RECORDED DATA:
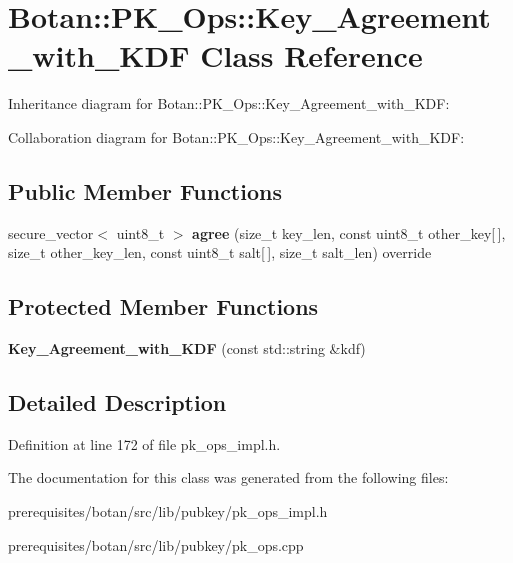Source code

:\hypertarget{class_botan_1_1_p_k___ops_1_1_key___agreement__with___k_d_f}{}\section{Botan\+:\+:P\+K\+\_\+\+Ops\+:\+:Key\+\_\+\+Agreement\+\_\+with\+\_\+\+K\+DF Class Reference}
\label{class_botan_1_1_p_k___ops_1_1_key___agreement__with___k_d_f}


Inheritance diagram for Botan\+:\+:P\+K\+\_\+\+Ops\+:\+:Key\+\_\+\+Agreement\+\_\+with\+\_\+\+K\+DF\+:


Collaboration diagram for Botan\+:\+:P\+K\+\_\+\+Ops\+:\+:Key\+\_\+\+Agreement\+\_\+with\+\_\+\+K\+DF\+:
\subsection*{Public Member Functions}
\begin{DoxyCompactItemize}
\item 
\mbox{\label{class_botan_1_1_p_k___ops_1_1_key___agreement__with___k_d_f_affdd284f0d224a8b0c3945464f790567}} 
secure\+\_\+vector$<$ uint8\+\_\+t $>$ {\bfseries agree} (size\+\_\+t key\+\_\+len, const uint8\+\_\+t other\+\_\+key\mbox{[}$\,$\mbox{]}, size\+\_\+t other\+\_\+key\+\_\+len, const uint8\+\_\+t salt\mbox{[}$\,$\mbox{]}, size\+\_\+t salt\+\_\+len) override
\end{DoxyCompactItemize}
\subsection*{Protected Member Functions}
\begin{DoxyCompactItemize}
\item 
\mbox{\label{class_botan_1_1_p_k___ops_1_1_key___agreement__with___k_d_f_afbfc11438af0f78136fe75d6a90f2794}} 
{\bfseries Key\+\_\+\+Agreement\+\_\+with\+\_\+\+K\+DF} (const std\+::string \&kdf)
\end{DoxyCompactItemize}


\subsection{Detailed Description}


Definition at line 172 of file pk\+\_\+ops\+\_\+impl.\+h.



The documentation for this class was generated from the following files\+:\begin{DoxyCompactItemize}
\item 
prerequisites/botan/src/lib/pubkey/pk\+\_\+ops\+\_\+impl.\+h\item 
prerequisites/botan/src/lib/pubkey/pk\+\_\+ops.\+cpp\end{DoxyCompactItemize}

EXERCISE DETAILS: Check each line of the material for the word "impl". Copy the ones that have it.

YOUR RESPONSE:
Definition at line 172 of file pk\+\_\+ops\+\_\+impl.\+h.
prerequisites/botan/src/lib/pubkey/pk\+\_\+ops\+\_\+impl.\+h\item 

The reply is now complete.